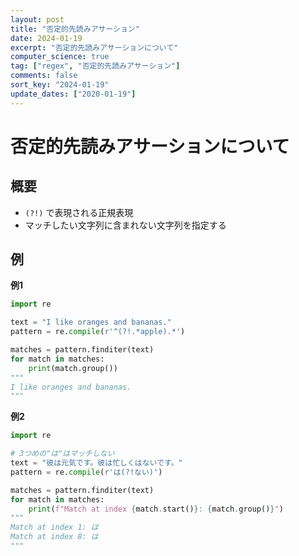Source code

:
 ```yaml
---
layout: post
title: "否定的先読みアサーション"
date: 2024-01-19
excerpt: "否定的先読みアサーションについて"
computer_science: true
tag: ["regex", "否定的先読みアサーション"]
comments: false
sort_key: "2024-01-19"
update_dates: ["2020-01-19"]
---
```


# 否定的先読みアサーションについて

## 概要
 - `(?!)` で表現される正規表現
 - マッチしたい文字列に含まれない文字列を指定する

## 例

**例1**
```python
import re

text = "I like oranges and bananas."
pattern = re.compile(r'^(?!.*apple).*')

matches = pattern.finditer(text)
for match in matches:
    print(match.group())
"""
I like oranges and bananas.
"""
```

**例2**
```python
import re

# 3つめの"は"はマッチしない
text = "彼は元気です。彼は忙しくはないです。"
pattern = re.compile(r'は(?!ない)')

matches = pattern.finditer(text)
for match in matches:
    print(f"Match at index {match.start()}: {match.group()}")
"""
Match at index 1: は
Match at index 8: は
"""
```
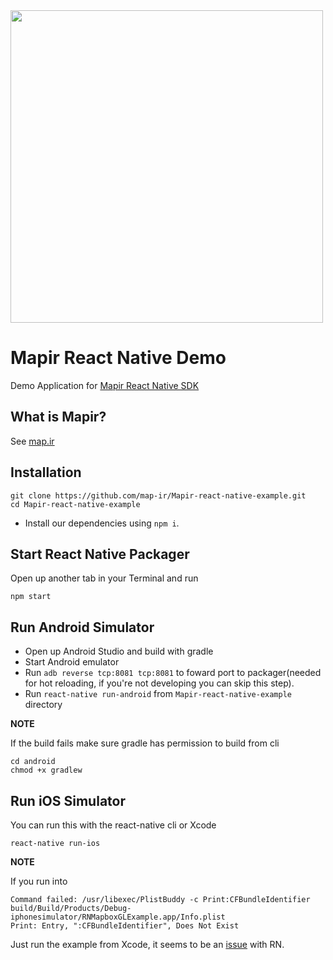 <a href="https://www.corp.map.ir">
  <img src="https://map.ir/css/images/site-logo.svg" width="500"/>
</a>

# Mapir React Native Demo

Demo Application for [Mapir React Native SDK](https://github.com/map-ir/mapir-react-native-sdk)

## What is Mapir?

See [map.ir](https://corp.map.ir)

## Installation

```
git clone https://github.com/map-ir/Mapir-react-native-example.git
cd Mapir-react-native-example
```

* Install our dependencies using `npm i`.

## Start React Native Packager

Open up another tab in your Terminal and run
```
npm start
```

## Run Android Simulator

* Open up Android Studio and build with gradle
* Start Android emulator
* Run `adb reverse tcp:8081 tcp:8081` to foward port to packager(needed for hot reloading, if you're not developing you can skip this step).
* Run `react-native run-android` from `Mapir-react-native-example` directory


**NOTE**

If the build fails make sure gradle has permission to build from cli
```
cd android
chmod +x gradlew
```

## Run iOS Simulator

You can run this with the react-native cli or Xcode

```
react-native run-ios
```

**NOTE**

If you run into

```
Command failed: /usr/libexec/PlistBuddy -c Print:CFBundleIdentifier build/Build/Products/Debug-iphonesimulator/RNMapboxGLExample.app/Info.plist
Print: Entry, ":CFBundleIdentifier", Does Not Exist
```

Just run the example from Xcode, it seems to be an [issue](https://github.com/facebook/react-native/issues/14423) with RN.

* * *

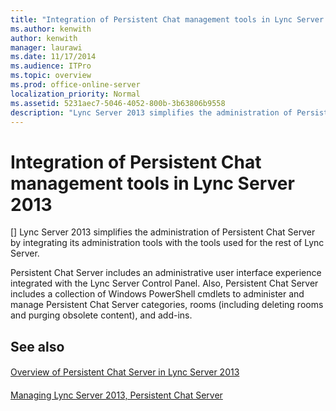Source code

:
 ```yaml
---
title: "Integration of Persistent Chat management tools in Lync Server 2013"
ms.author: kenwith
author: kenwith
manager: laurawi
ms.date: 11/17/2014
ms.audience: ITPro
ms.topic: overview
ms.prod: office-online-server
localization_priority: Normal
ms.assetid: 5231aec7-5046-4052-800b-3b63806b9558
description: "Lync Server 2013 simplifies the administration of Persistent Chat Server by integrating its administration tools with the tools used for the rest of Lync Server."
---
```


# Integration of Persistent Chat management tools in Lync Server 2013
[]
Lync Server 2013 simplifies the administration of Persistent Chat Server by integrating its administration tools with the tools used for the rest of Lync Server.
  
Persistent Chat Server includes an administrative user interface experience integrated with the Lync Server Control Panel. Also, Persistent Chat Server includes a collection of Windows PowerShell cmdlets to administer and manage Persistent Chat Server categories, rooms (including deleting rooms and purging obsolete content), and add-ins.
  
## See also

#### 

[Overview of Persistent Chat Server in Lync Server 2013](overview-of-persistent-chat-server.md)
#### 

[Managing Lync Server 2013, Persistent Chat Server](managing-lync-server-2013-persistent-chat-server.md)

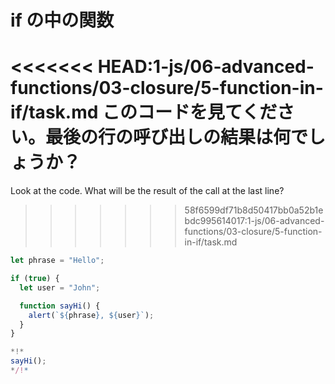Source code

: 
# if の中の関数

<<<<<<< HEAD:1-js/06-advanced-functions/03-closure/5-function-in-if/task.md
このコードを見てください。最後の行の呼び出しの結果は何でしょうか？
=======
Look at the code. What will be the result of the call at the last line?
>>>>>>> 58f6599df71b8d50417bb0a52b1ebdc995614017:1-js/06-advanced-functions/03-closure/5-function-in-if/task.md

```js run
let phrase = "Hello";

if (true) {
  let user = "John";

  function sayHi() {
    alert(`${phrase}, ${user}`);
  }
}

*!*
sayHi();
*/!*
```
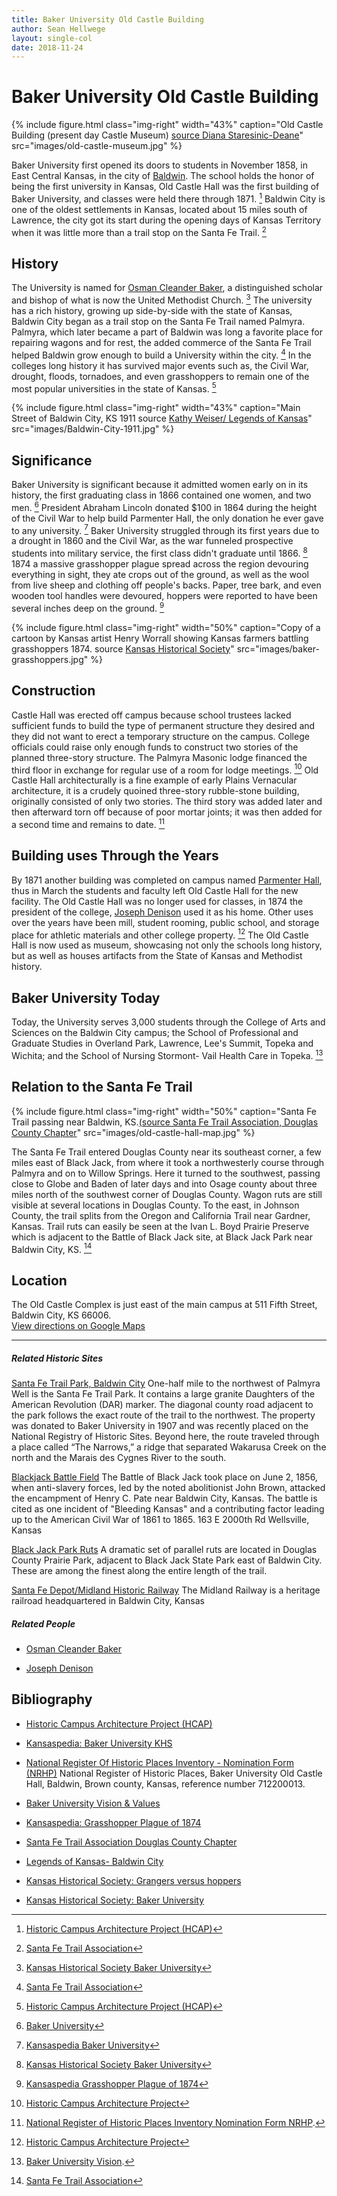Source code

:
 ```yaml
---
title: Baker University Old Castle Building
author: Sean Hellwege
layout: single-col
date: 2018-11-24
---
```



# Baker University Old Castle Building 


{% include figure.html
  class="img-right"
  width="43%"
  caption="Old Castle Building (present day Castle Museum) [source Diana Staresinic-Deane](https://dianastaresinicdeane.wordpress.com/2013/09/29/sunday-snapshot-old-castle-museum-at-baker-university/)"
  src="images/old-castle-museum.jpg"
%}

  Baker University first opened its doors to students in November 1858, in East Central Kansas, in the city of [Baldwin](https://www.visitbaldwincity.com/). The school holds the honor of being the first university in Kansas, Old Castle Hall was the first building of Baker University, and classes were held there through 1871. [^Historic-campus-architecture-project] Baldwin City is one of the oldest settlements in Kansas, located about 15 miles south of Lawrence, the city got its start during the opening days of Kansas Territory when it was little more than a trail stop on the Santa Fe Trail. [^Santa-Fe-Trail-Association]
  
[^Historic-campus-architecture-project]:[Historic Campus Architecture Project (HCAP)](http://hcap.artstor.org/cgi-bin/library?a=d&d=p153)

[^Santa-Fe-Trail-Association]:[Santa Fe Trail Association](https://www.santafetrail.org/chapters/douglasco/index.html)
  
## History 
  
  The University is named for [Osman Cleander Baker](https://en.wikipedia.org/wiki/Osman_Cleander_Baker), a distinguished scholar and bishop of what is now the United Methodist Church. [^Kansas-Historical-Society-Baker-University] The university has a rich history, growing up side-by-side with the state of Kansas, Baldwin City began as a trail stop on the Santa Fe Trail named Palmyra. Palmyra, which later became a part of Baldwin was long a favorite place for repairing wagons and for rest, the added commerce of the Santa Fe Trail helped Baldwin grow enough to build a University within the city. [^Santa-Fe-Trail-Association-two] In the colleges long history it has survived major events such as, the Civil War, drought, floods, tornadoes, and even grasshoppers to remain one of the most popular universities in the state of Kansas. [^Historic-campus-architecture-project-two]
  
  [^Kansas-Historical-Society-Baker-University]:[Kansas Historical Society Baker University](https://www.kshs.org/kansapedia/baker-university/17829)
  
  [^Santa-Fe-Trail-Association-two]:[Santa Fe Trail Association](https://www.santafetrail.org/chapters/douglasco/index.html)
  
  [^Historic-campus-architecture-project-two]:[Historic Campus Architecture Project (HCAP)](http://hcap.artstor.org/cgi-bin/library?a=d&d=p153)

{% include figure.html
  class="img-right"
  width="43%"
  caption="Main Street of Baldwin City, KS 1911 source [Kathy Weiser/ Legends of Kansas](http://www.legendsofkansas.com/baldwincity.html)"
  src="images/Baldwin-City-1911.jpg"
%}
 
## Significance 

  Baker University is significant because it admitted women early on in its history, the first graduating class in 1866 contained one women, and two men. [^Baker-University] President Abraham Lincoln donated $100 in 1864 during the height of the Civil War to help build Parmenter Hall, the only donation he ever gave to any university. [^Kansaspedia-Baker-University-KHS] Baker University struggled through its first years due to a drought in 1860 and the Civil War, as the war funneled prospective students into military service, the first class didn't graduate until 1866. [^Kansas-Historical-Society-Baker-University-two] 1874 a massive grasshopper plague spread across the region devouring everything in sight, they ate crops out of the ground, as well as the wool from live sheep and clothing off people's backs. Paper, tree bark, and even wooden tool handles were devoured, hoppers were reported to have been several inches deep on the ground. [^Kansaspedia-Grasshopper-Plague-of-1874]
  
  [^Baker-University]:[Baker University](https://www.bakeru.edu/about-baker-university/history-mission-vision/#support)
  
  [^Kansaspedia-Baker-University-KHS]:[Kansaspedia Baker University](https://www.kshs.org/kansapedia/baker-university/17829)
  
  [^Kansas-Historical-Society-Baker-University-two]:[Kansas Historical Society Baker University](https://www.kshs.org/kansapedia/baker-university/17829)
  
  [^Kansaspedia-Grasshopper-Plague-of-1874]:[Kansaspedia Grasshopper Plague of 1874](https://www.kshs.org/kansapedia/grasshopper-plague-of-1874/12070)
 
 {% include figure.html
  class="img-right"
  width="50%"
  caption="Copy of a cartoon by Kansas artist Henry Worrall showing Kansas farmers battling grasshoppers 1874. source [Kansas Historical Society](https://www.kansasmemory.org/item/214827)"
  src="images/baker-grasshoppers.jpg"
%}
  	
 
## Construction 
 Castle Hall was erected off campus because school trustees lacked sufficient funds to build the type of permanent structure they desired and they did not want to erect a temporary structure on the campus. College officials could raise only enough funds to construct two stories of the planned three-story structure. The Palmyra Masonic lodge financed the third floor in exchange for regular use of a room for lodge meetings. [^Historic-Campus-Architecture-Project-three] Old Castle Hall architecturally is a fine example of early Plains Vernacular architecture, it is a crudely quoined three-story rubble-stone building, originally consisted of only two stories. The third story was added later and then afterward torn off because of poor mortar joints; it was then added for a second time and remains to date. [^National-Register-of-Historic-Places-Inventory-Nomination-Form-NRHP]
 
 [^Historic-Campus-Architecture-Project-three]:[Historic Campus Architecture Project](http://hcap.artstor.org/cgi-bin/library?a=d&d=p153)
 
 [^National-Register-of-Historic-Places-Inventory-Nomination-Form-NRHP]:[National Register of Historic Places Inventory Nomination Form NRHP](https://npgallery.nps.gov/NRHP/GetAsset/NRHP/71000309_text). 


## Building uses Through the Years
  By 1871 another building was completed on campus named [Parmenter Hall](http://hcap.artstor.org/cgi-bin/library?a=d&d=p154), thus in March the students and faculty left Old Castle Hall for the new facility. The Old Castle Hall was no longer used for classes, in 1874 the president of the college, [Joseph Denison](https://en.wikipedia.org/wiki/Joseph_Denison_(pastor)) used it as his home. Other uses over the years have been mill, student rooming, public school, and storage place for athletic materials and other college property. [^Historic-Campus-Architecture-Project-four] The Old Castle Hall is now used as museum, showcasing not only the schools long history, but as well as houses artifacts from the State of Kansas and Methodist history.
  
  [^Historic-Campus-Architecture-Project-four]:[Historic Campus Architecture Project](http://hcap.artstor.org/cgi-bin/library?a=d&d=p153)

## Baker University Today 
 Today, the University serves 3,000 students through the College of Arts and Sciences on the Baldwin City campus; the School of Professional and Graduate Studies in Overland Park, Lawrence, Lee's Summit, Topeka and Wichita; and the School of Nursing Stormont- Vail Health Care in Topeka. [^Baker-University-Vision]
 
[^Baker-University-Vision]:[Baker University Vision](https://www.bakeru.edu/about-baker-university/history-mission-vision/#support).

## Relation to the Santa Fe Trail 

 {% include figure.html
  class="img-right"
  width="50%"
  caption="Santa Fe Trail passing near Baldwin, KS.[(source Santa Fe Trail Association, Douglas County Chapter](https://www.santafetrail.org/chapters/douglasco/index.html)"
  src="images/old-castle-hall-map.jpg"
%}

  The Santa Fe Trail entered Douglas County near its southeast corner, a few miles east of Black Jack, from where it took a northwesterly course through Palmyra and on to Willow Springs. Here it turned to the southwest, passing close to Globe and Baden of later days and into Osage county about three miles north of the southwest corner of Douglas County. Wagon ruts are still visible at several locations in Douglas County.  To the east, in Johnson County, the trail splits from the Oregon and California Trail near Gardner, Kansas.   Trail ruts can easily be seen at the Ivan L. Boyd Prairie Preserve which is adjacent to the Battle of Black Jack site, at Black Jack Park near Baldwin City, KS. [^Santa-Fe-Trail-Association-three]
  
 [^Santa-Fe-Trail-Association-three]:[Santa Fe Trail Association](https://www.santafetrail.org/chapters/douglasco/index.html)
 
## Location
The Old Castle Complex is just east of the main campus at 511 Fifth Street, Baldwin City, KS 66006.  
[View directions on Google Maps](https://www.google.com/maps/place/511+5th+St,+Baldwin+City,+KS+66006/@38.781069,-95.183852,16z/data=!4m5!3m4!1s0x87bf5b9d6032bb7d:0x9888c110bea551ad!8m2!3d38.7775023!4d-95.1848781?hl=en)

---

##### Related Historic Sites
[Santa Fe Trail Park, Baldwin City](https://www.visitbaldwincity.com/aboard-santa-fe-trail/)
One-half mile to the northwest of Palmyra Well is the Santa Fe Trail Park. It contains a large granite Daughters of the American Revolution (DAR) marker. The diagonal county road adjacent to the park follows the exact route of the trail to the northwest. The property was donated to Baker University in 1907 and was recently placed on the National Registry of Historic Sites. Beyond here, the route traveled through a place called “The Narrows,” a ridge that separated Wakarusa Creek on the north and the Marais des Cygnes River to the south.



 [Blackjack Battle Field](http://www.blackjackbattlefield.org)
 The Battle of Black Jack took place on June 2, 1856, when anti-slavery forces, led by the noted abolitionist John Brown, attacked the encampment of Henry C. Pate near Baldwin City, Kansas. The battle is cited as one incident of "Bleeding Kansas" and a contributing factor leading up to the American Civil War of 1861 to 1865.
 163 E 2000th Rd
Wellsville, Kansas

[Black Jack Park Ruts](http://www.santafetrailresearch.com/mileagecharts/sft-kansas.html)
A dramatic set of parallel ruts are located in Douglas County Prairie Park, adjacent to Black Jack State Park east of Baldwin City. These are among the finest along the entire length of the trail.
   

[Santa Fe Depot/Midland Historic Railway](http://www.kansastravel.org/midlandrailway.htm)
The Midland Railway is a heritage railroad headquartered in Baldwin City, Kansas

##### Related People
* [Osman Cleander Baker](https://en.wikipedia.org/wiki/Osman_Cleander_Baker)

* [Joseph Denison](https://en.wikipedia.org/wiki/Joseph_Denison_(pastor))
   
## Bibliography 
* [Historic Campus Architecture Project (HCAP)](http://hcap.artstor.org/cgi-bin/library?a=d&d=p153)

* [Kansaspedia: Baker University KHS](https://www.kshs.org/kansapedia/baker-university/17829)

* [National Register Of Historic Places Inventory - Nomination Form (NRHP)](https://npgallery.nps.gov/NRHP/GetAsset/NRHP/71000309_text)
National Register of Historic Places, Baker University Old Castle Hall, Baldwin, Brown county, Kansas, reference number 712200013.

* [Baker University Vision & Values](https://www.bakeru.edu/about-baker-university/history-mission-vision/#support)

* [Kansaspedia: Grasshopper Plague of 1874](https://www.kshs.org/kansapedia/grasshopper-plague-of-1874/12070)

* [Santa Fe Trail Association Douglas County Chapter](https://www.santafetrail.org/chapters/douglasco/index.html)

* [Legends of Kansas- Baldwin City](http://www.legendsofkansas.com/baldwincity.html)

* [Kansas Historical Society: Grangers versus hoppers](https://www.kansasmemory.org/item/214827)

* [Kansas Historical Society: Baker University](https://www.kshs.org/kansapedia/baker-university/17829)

Task ▸ Some lines above contain the word "group". Copy each of them.

Answer to this exercise ▸
    print(match.group())
    print(f"Match at index {match.start()}: {match.group()}")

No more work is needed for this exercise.